Road construction in national forests can harm fish and wildlife habitats while polluting local lakes, rivers, and streams. The Roadless Area Conservation Rule—which was made on the basis of extensive citizen input—protects 58.5 million acres of national forest from such harmful building. I will be proud to support and defend it.
—Senator Barack Obama, 2008
Both as a senator and as a candidate for the White House, President Obama was forthright in his support for the Roadless Area Conservation Rule, which protects nearly 60 million acres of pristine national forest lands.
The rule was established by President Bill Clinton in 2001, but severely undercut by the Bush administration—freezing its implementation, not defending it against industry court challenges, finally effectively repealing it by making it a state-by-state option that left roadless areas vulnerable to local political pressure.
Earthjustice represented a wide swath of the environmental community in fighting off nine separate legal attacks on the rule filed by timber companies and a few states.
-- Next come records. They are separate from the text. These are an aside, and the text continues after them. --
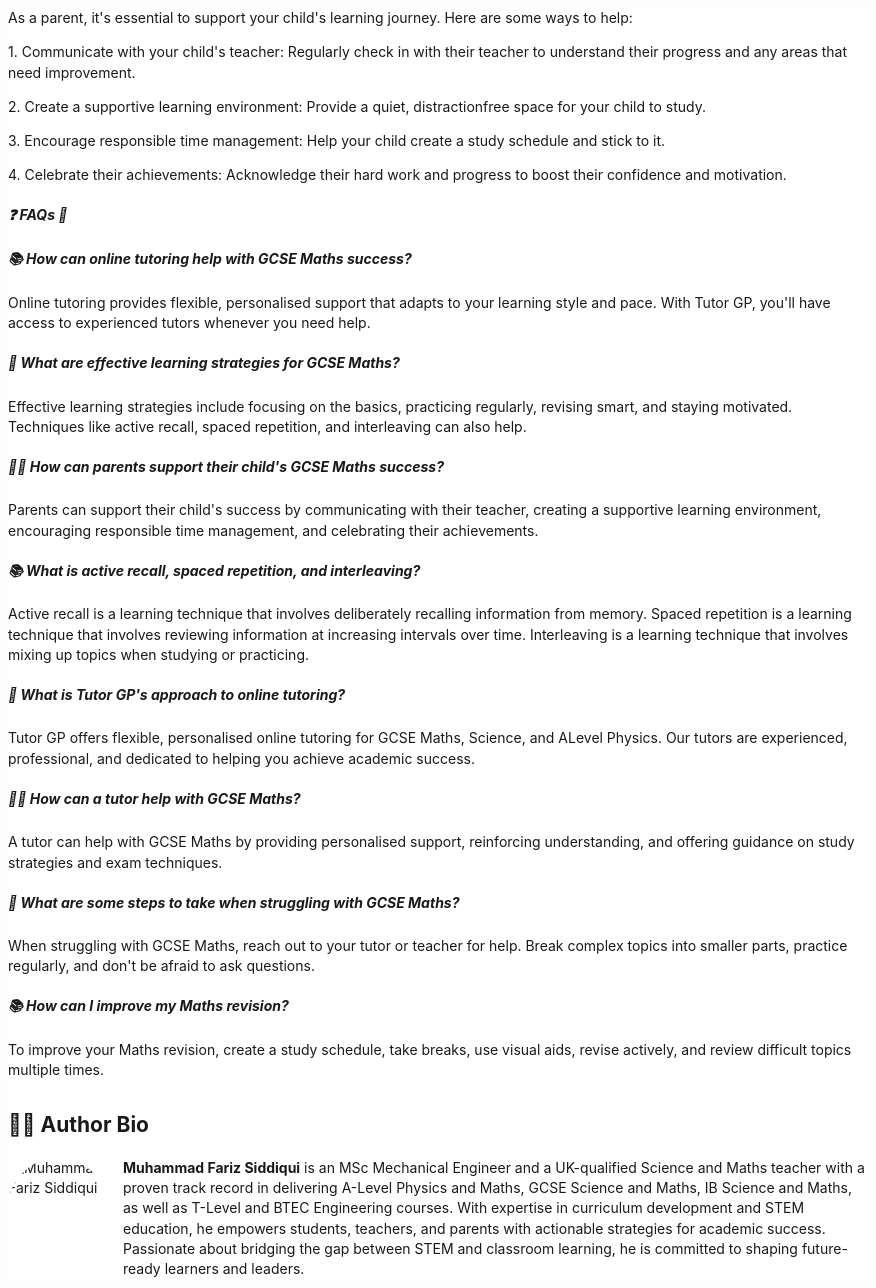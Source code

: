 <p>As a parent, it's essential to support your child's learning journey. Here are some ways to help:</p>
<p>1. Communicate with your child's teacher: Regularly check in with their teacher to understand their progress and any areas that need improvement.</p>
<p>2. Create a supportive learning environment: Provide a quiet, distractionfree space for your child to study.</p>
<p>3. Encourage responsible time management: Help your child create a study schedule and stick to it.</p>
<p>4. Celebrate their achievements: Acknowledge their hard work and progress to boost their confidence and motivation.</p>
<h5>❓ FAQs 🤔</h5>
<h5>📚 How can online tutoring help with GCSE Maths success?</h5>
<p>Online tutoring provides flexible, personalised support that adapts to your learning style and pace. With Tutor GP, you'll have access to experienced tutors whenever you need help.</p>
<h5>🧮 What are effective learning strategies for GCSE Maths?</h5>
<p>Effective learning strategies include focusing on the basics, practicing regularly, revising smart, and staying motivated. Techniques like active recall, spaced repetition, and interleaving can also help.</p>
<h5>👧‍🎓 How can parents support their child's GCSE Maths success?</h5>
<p>Parents can support their child's success by communicating with their teacher, creating a supportive learning environment, encouraging responsible time management, and celebrating their achievements.</p>
<h5>📚 What is active recall, spaced repetition, and interleaving?</h5>
<p>Active recall is a learning technique that involves deliberately recalling information from memory. Spaced repetition is a learning technique that involves reviewing information at increasing intervals over time. Interleaving is a learning technique that involves mixing up topics when studying or practicing.</p>
<h5>💼 What is Tutor GP's approach to online tutoring?</h5>
<p>Tutor GP offers flexible, personalised online tutoring for GCSE Maths, Science, and ALevel Physics. Our tutors are experienced, professional, and dedicated to helping you achieve academic success.</p>
<h5>👩‍🏫 How can a tutor help with GCSE Maths?</h5>
<p>A tutor can help with GCSE Maths by providing personalised support, reinforcing understanding, and offering guidance on study strategies and exam techniques.</p>
<h5>🎉 What are some steps to take when struggling with GCSE Maths?</h5>
<p>When struggling with GCSE Maths, reach out to your tutor or teacher for help. Break complex topics into smaller parts, practice regularly, and don't be afraid to ask questions.</p>
<h5>📚 How can I improve my Maths revision?</h5>
<p>To improve your Maths revision, create a study schedule, take breaks, use visual aids, revise actively, and review difficult topics multiple times.</p>



## 👨‍🏫 Author Bio

<img src="https://tutorgp.github.io/blogs/images/TutorGP-Author-Siddiqui.jpg" alt="Muhammad Fariz Siddiqui" width="100" height="100" style="float:left;margin:0 15px 15px 0;border-radius:50%;">

**Muhammad Fariz Siddiqui** is an MSc Mechanical Engineer and a UK-qualified Science and Maths teacher with a proven track record in delivering A-Level Physics and Maths, GCSE Science and Maths, IB Science and Maths, as well as T-Level and BTEC Engineering courses. With expertise in curriculum development and STEM education, he empowers students, teachers, and parents with actionable strategies for academic success. Passionate about bridging the gap between STEM and classroom learning, he is committed to shaping future-ready learners and leaders.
The effort was remarkably successful, keeping the loggers and roadbuilders at bay and overturning Bush's local option rule.
Several cases are still pending on the rule, or on site-specific projects such as proposed mines and timber sales in roadless areas. If these cases have to go through the entire process of decisions, appeals, and remands, years will go by without a resolution—or full protection of roadless areas. In addition, later this year the Forest Service plans to offer several timber sales in roadless areas of Alaska's magnificent Tongass National Forest.
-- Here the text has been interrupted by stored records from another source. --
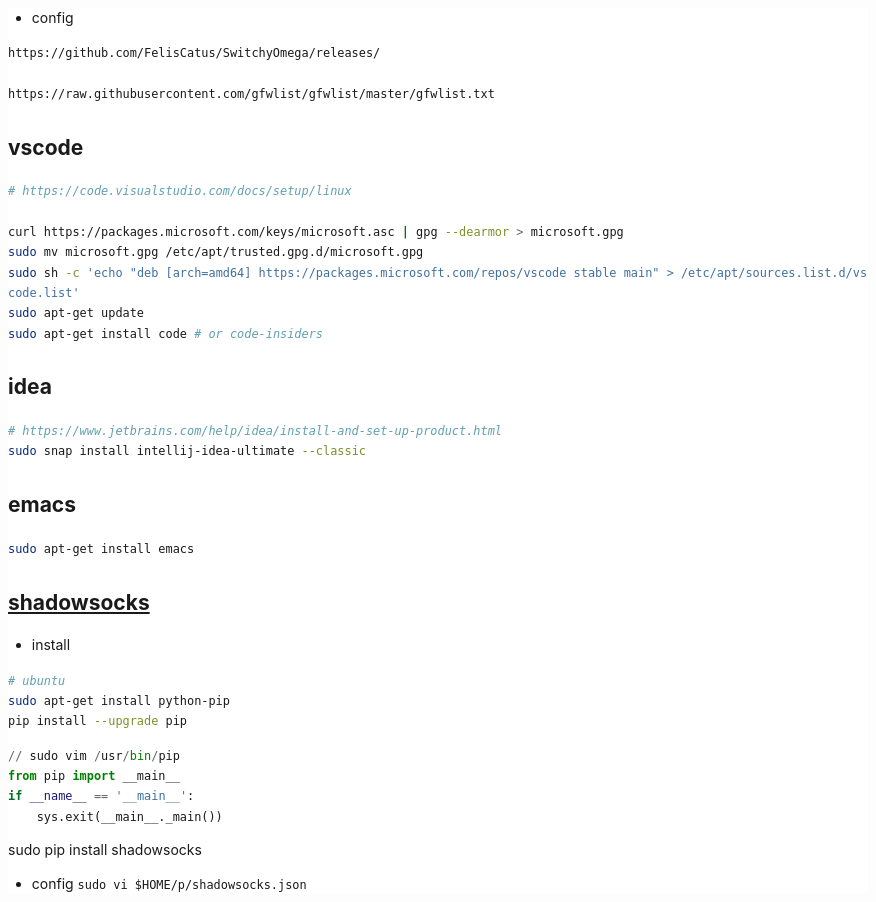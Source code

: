 - config

```sh
https://github.com/FelisCatus/SwitchyOmega/releases/

https://raw.githubusercontent.com/gfwlist/gfwlist/master/gfwlist.txt
```

## vscode

```sh
# https://code.visualstudio.com/docs/setup/linux

curl https://packages.microsoft.com/keys/microsoft.asc | gpg --dearmor > microsoft.gpg
sudo mv microsoft.gpg /etc/apt/trusted.gpg.d/microsoft.gpg
sudo sh -c 'echo "deb [arch=amd64] https://packages.microsoft.com/repos/vscode stable main" > /etc/apt/sources.list.d/vscode.list'
sudo apt-get update
sudo apt-get install code # or code-insiders
```

## idea

```sh
# https://www.jetbrains.com/help/idea/install-and-set-up-product.html
sudo snap install intellij-idea-ultimate --classic
```

## emacs

```sh
sudo apt-get install emacs
```

## [shadowsocks](https://blog.huihut.com/2017/08/25/LinuxInstallConfigShadowsocksClient/)

- install

```sh
# ubuntu
sudo apt-get install python-pip
pip install --upgrade pip
```

```python
// sudo vim /usr/bin/pip
from pip import __main__
if __name__ == '__main__':
    sys.exit(__main__._main())
```

sudo pip install shadowsocks

- config
  `sudo vi $HOME/p/shadowsocks.json`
That's why Earthjustice and our allies are calling on Agriculture Secretary Tom Vilsack, who oversees the Forest Service, to order an immediate time out on any projects in roadless areas pending the return of protection to all 60 million acres. The Forest Service should end the temporary exemption of the roadless rule in the Tongass, and should also stop the expansion of the Smoky Canyon Mine into roadless areas of Idaho's Caribou-Targhee National Forest. Secretary Vilsack must tell the Justice Department to drop the legal arguments carried over from the Bush administration and inform the courts that this administration supports the roadless rule.
We are aware that the administration has its hands full—the economy, climate and energy, health care, two wars—but this is a no-brainer. The rule exists. Hundreds of hearings have already been held, millions of comments gathered, and Americans support roadless protection by a margin of 10 to 1. Supporters include hunters and anglers, religious leaders, scientists, backpackers and many more.
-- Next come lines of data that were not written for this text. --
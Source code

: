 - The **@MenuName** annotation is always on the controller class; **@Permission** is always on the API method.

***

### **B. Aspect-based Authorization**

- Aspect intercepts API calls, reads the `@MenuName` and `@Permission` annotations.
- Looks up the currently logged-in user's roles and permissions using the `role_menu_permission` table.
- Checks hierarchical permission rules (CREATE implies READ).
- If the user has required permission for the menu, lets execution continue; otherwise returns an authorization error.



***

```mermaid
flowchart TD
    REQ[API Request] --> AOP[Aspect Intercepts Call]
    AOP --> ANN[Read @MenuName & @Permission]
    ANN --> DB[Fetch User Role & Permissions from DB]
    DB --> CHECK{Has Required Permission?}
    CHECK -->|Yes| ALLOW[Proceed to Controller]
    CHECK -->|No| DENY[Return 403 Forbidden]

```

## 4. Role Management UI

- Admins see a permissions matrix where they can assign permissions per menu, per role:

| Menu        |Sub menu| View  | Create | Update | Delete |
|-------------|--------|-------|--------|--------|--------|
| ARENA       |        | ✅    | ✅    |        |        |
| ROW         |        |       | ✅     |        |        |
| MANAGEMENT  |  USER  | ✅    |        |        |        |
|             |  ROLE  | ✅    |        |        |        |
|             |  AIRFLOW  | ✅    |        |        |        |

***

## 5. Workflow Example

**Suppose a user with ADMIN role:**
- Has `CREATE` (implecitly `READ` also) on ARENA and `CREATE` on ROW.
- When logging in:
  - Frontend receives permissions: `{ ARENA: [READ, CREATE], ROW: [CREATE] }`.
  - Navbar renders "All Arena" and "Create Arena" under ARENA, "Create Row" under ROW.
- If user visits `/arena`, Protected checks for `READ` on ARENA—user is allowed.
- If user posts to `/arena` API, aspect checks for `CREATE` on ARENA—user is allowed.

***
Those who oppose the rule hope to profit from exploitation of these public resources for logging, mining, and other extractive activities. But roadless areas are extraordinarily valuable just as they are—for recreation, wildlife habitat, climate adaptation, and clean water supplies for hundreds of communities. The only way to put an end to the use of the roadless rule as a political football is by returning protections to all 60 million acres.